(GIVEN ENTRIES Opens)

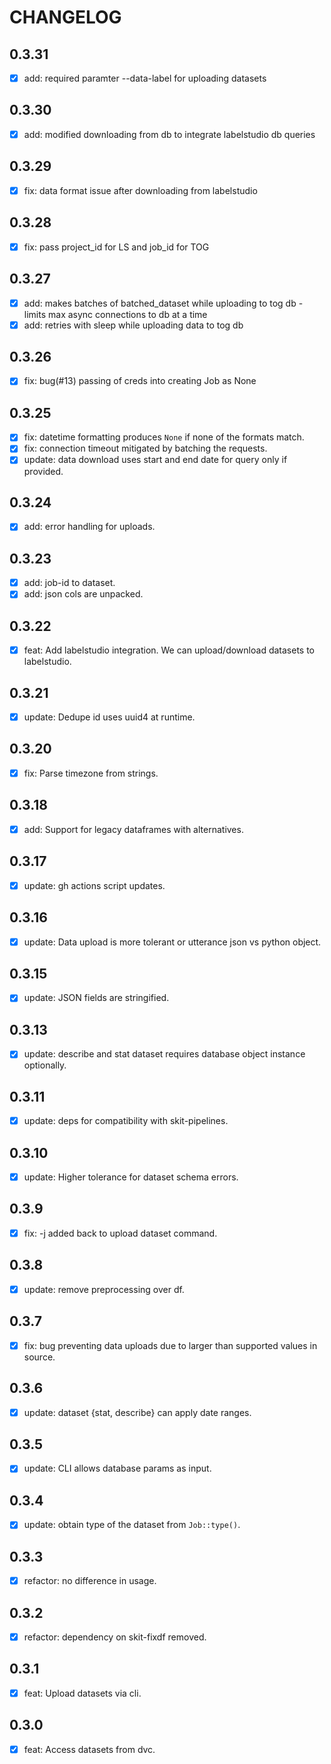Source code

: # CHANGELOG

## 0.3.31

- [x] add: required paramter --data-label for uploading datasets
## 0.3.30

- [x] add: modified downloading from db to integrate labelstudio db queries


## 0.3.29

- [x] fix: data format issue after downloading from labelstudio

## 0.3.28

- [x] fix: pass project_id for LS and job_id for TOG

## 0.3.27

- [x] add: makes batches of batched_dataset while uploading to tog db - limits max async connections to db at a time
- [x] add: retries with sleep while uploading data to tog db

## 0.3.26

- [x] fix: bug(#13) passing of creds into creating Job as None

## 0.3.25

- [x] fix: datetime formatting produces `None` if none of the formats match.
- [x] fix: connection timeout mitigated by batching the requests.
- [x] update: data download uses start and end date for query only if provided.

## 0.3.24

- [x] add: error handling for uploads.

## 0.3.23

- [x] add: job-id to dataset.
- [x] add: json cols are unpacked.

## 0.3.22

- [x] feat: Add labelstudio integration. We can upload/download datasets to labelstudio.

## 0.3.21

- [x] update: Dedupe id uses uuid4 at runtime.

## 0.3.20

- [x] fix: Parse timezone from strings.

## 0.3.18

- [x] add: Support for legacy dataframes with alternatives.

## 0.3.17

- [x] update: gh actions script updates.

## 0.3.16

- [x] update: Data upload is more tolerant or utterance json vs python object.

## 0.3.15

- [x] update: JSON fields are stringified.

## 0.3.13

- [x] update: describe and stat dataset requires database object instance optionally.

## 0.3.11

- [x] update: deps for compatibility with skit-pipelines.


## 0.3.10

- [x] update: Higher tolerance for dataset schema errors.

## 0.3.9

- [x] fix: -j added back to upload dataset command.

## 0.3.8

- [x] update: remove preprocessing over df.

## 0.3.7 

- [x] fix: bug preventing data uploads due to larger than supported values in source.

## 0.3.6

- [x] update: dataset {stat, describe} can apply date ranges.

## 0.3.5

- [x] update: CLI allows database params as input.

## 0.3.4

- [x] update: obtain type of the dataset from `Job::type()`.

## 0.3.3

- [x] refactor: no difference in usage.

## 0.3.2

- [x] refactor: dependency on skit-fixdf removed.

## 0.3.1

- [x] feat: Upload datasets via cli.

## 0.3.0

- [x] feat: Access datasets from dvc.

(GIVEN ENTRIES Closes)

WORK TASK ▸ Print all of the records shown above exactly, leaving out each picture.

EXERCISE ANSWER ▸
Source code

: # CHANGELOG

## 0.3.31

- [x] add: required paramter --data-label for uploading datasets
## 0.3.30

- [x] add: modified downloading from db to integrate labelstudio db queries


## 0.3.29

- [x] fix: data format issue after downloading from labelstudio

## 0.3.28

- [x] fix: pass project_id for LS and job_id for TOG

## 0.3.27

- [x] add: makes batches of batched_dataset while uploading to tog db - limits max async connections to db at a time
- [x] add: retries with sleep while uploading data to tog db

## 0.3.26

- [x] fix: bug(#13) passing of creds into creating Job as None

## 0.3.25

- [x] fix: datetime formatting produces `None` if none of the formats match.
- [x] fix: connection timeout mitigated by batching the requests.
- [x] update: data download uses start and end date for query only if provided.

## 0.3.24

- [x] add: error handling for uploads.

## 0.3.23

- [x] add: job-id to dataset.
- [x] add: json cols are unpacked.

## 0.3.22

- [x] feat: Add labelstudio integration. We can upload/download datasets to labelstudio.

## 0.3.21

- [x] update: Dedupe id uses uuid4 at runtime.

## 0.3.20

- [x] fix: Parse timezone from strings.

## 0.3.18

- [x] add: Support for legacy dataframes with alternatives.

## 0.3.17

- [x] update: gh actions script updates.

## 0.3.16

- [x] update: Data upload is more tolerant or utterance json vs python object.

## 0.3.15

- [x] update: JSON fields are stringified.

## 0.3.13

- [x] update: describe and stat dataset requires database object instance optionally.

## 0.3.11

- [x] update: deps for compatibility with skit-pipelines.


## 0.3.10

- [x] update: Higher tolerance for dataset schema errors.

## 0.3.9

- [x] fix: -j added back to upload dataset command.

## 0.3.8

- [x] update: remove preprocessing over df.

## 0.3.7 

- [x] fix: bug preventing data uploads due to larger than supported values in source.

## 0.3.6

- [x] update: dataset {stat, describe} can apply date ranges.

## 0.3.5

- [x] update: CLI allows database params as input.

## 0.3.4

- [x] update: obtain type of the dataset from `Job::type()`.

## 0.3.3

- [x] refactor: no difference in usage.

## 0.3.2

- [x] refactor: dependency on skit-fixdf removed.

## 0.3.1

- [x] feat: Upload datasets via cli.

## 0.3.0

- [x] feat: Access datasets from dvc.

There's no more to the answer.